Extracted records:
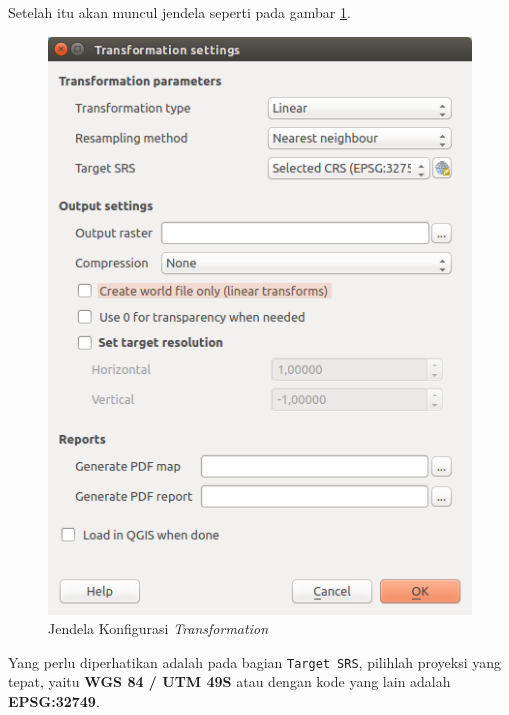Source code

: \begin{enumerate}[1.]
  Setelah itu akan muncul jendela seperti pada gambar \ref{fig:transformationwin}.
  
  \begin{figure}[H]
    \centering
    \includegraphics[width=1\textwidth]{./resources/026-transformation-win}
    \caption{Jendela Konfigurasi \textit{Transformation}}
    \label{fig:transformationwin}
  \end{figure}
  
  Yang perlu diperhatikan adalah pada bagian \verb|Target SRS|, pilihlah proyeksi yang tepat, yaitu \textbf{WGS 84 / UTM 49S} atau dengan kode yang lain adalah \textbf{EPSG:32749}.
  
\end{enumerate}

---

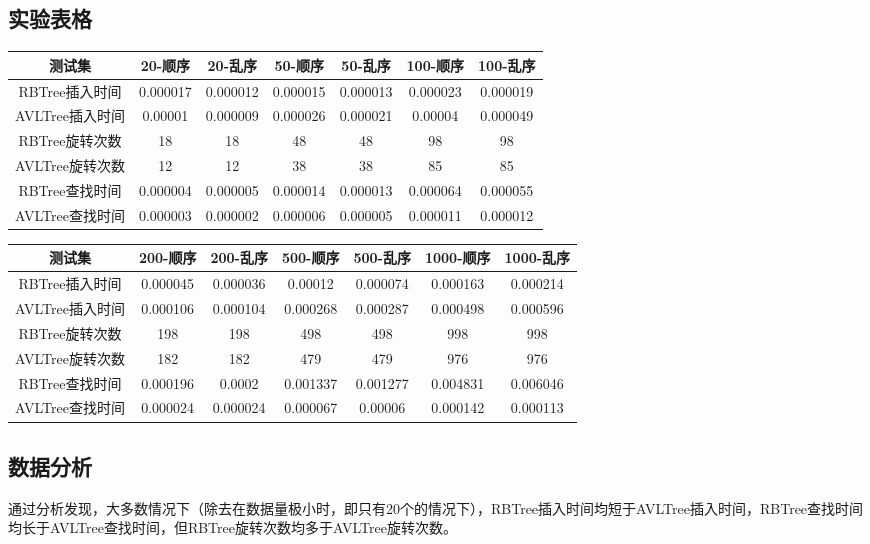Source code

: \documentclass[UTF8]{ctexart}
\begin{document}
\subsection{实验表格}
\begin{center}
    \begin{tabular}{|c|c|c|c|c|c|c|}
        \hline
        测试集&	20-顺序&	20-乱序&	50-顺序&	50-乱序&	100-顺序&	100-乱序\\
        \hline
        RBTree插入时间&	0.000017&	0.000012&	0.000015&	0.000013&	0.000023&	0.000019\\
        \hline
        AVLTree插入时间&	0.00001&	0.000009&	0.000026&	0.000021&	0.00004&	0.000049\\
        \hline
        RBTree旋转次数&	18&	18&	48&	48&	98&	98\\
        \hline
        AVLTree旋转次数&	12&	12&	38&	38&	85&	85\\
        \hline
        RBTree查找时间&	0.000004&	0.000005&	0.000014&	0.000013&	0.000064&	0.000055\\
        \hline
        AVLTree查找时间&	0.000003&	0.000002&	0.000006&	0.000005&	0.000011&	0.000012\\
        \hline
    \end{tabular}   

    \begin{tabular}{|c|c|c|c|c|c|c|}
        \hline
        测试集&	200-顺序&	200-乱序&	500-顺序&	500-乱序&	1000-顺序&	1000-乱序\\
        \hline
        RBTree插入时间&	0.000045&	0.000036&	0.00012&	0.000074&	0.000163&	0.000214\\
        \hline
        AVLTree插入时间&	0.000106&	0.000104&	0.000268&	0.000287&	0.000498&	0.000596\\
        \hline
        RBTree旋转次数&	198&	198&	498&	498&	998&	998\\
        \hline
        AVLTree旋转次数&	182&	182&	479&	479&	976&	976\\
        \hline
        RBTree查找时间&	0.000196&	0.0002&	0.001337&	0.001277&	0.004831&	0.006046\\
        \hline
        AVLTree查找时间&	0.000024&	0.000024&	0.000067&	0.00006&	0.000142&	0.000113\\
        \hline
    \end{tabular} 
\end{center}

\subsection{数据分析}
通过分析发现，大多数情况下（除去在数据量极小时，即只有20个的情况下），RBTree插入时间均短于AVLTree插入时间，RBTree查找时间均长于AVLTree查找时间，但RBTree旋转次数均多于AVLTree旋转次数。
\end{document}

==

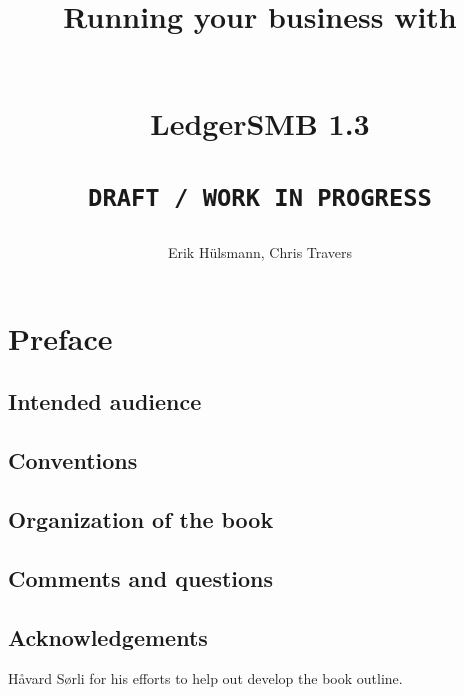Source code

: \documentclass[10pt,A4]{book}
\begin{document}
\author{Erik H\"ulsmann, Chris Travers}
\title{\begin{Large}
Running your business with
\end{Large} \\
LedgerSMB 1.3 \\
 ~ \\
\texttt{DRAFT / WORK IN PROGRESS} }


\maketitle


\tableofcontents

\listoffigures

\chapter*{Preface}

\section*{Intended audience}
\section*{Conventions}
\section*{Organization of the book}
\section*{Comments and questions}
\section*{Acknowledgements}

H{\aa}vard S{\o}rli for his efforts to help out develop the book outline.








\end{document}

> _What to work on_
Look through the entries, and return every line that the word "book" appears in.

> _Exercise answer_
: \documentclass[10pt,A4]{book}
\section*{Organization of the book}
H{\aa}vard S{\o}rli for his efforts to help out develop the book outline.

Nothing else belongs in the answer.